The Knack for Getting Money - lionhearted
http://www.sebastianmarshall.com/the-knack-for-getting-money
======
TimothyBurgess
The only problem I have with this... is that I've experienced firsthand the
other side of this coin. For a few years I was surrounded by a few people who
have a knack for getting money... by any means necessary. These people would
lie (not little white lies, big ones with negative impacts), manipulate, and
straight-up steal from others just to make a few bucks. They had no remorse
for the detrimental outcomes they brought upon those they stole from... no
compassion whatsoever.

When looking for those with a knack for getting money, look for those who earn
it... those whose ethics are no less than admirable... unless of course you
lack compassion and morals yourself. Those who manipulate and steal without
any remorse for others' lives need to be weeded out. They drag the rest of us
down and hold us back for their own selfish gain.

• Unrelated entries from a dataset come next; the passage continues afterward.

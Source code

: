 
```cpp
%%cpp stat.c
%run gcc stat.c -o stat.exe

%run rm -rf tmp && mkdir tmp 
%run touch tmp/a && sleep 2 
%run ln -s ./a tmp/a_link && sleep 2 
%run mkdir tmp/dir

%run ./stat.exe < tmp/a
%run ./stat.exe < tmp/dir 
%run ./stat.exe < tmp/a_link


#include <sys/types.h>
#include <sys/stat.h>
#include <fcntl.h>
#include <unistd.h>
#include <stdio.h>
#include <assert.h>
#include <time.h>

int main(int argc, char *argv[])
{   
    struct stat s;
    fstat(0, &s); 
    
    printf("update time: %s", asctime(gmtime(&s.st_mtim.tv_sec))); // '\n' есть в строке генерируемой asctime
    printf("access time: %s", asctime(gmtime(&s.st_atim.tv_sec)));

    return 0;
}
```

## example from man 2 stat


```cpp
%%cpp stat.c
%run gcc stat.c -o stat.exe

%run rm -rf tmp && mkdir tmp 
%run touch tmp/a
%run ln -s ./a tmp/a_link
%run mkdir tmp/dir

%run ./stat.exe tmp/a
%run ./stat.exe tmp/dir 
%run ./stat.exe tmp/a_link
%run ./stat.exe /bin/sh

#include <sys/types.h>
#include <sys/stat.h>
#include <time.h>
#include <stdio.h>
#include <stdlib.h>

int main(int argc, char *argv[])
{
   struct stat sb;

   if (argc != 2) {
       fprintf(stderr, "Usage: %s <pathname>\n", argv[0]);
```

Some may consider this darwinism - survival of the fittest - but I believe
we've made much more progress as a species by working with each other than
against.

The last conversation I had with these people I spent years with was to try to
explain how their line of thinking quite honestly brings suffering to
countless people. Prime example, big banks making deals they know will fall
through regardless of the impact it has on the economy... look where we are
now. The type of people who made the decisions that led to the recent
recession, which caused a massive decrease in my father's hours at work, are
the same ones who want to perform a shortsale on his house because he has
fallen behind on his mortgage. As for the suffering I mentioned, let's just
say my father will give up his house over his dead body.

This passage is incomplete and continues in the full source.